Start of Dataset records

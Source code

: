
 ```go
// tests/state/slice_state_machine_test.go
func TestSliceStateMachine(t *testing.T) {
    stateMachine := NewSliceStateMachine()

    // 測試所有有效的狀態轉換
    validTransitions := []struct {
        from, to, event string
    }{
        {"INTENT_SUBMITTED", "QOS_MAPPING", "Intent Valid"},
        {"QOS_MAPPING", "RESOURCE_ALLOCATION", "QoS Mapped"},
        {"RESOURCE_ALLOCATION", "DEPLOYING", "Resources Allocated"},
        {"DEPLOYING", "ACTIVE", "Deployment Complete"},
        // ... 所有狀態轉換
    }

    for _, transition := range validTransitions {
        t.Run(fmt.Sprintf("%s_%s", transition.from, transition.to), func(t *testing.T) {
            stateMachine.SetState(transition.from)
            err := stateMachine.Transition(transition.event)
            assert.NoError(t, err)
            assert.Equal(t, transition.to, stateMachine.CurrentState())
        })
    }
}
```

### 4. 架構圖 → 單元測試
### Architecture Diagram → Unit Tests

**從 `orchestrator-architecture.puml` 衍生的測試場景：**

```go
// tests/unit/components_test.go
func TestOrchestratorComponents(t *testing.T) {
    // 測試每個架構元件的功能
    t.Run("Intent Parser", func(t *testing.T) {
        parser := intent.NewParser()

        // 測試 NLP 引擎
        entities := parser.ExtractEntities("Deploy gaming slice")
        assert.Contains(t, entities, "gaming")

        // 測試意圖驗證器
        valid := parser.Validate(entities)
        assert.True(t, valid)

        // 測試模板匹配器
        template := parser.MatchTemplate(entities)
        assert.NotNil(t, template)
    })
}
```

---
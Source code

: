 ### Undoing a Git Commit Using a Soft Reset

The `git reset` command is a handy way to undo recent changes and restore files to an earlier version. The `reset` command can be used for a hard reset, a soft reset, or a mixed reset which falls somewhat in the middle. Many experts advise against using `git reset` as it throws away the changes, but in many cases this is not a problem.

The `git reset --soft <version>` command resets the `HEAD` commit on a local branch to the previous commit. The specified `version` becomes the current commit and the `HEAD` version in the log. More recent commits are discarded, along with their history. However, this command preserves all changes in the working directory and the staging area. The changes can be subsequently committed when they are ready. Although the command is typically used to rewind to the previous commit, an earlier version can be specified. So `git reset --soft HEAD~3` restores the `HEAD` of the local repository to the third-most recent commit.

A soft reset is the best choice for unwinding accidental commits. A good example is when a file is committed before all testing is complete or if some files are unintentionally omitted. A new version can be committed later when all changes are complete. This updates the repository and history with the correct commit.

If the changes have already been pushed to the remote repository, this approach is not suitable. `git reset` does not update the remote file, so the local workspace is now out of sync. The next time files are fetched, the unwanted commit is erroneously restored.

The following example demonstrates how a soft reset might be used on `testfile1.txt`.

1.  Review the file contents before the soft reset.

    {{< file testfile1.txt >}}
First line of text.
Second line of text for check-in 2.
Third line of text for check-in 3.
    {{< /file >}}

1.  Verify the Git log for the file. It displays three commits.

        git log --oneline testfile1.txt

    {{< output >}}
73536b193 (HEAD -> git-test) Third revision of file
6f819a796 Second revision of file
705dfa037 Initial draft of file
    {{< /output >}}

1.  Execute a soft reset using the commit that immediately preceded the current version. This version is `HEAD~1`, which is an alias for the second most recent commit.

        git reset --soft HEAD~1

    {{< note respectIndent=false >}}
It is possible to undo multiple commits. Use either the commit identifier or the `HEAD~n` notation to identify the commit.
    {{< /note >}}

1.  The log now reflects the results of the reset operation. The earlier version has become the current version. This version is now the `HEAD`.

End of Dataset records

## What you should do
Set down each entry above again exactly as it reads.

## Response box
Source code

:
 ```go
// tests/state/slice_state_machine_test.go
func TestSliceStateMachine(t *testing.T) {
    stateMachine := NewSliceStateMachine()

    // 測試所有有效的狀態轉換
    validTransitions := []struct {
        from, to, event string
    }{
        {"INTENT_SUBMITTED", "QOS_MAPPING", "Intent Valid"},
        {"QOS_MAPPING", "RESOURCE_ALLOCATION", "QoS Mapped"},
        {"RESOURCE_ALLOCATION", "DEPLOYING", "Resources Allocated"},
        {"DEPLOYING", "ACTIVE", "Deployment Complete"},
        // ... 所有狀態轉換
    }

    for _, transition := range validTransitions {
        t.Run(fmt.Sprintf("%s_%s", transition.from, transition.to), func(t *testing.T) {
            stateMachine.SetState(transition.from)
            err := stateMachine.Transition(transition.event)
            assert.NoError(t, err)
            assert.Equal(t, transition.to, stateMachine.CurrentState())
        })
    }
}
```

### 4. 架構圖 → 單元測試
### Architecture Diagram → Unit Tests

**從 `orchestrator-architecture.puml` 衍生的測試場景：**

```go
// tests/unit/components_test.go
func TestOrchestratorComponents(t *testing.T) {
    // 測試每個架構元件的功能
    t.Run("Intent Parser", func(t *testing.T) {
        parser := intent.NewParser()

        // 測試 NLP 引擎
        entities := parser.ExtractEntities("Deploy gaming slice")
        assert.Contains(t, entities, "gaming")

        // 測試意圖驗證器
        valid := parser.Validate(entities)
        assert.True(t, valid)

        // 測試模板匹配器
        template := parser.MatchTemplate(entities)
        assert.NotNil(t, template)
    })
}
```

---
Source code

: ### Undoing a Git Commit Using a Soft Reset

The `git reset` command is a handy way to undo recent changes and restore files to an earlier version. The `reset` command can be used for a hard reset, a soft reset, or a mixed reset which falls somewhat in the middle. Many experts advise against using `git reset` as it throws away the changes, but in many cases this is not a problem.

The `git reset --soft <version>` command resets the `HEAD` commit on a local branch to the previous commit. The specified `version` becomes the current commit and the `HEAD` version in the log. More recent commits are discarded, along with their history. However, this command preserves all changes in the working directory and the staging area. The changes can be subsequently committed when they are ready. Although the command is typically used to rewind to the previous commit, an earlier version can be specified. So `git reset --soft HEAD~3` restores the `HEAD` of the local repository to the third-most recent commit.

A soft reset is the best choice for unwinding accidental commits. A good example is when a file is committed before all testing is complete or if some files are unintentionally omitted. A new version can be committed later when all changes are complete. This updates the repository and history with the correct commit.

If the changes have already been pushed to the remote repository, this approach is not suitable. `git reset` does not update the remote file, so the local workspace is now out of sync. The next time files are fetched, the unwanted commit is erroneously restored.

The following example demonstrates how a soft reset might be used on `testfile1.txt`.

1.  Review the file contents before the soft reset.

    {{< file testfile1.txt >}}
First line of text.
Second line of text for check-in 2.
Third line of text for check-in 3.
    {{< /file >}}

1.  Verify the Git log for the file. It displays three commits.

        git log --oneline testfile1.txt

    {{< output >}}
73536b193 (HEAD -> git-test) Third revision of file
6f819a796 Second revision of file
705dfa037 Initial draft of file
    {{< /output >}}

1.  Execute a soft reset using the commit that immediately preceded the current version. This version is `HEAD~1`, which is an alias for the second most recent commit.

        git reset --soft HEAD~1

    {{< note respectIndent=false >}}
It is possible to undo multiple commits. Use either the commit identifier or the `HEAD~n` notation to identify the commit.
    {{< /note >}}

1.  The log now reflects the results of the reset operation. The earlier version has become the current version. This version is now the `HEAD`.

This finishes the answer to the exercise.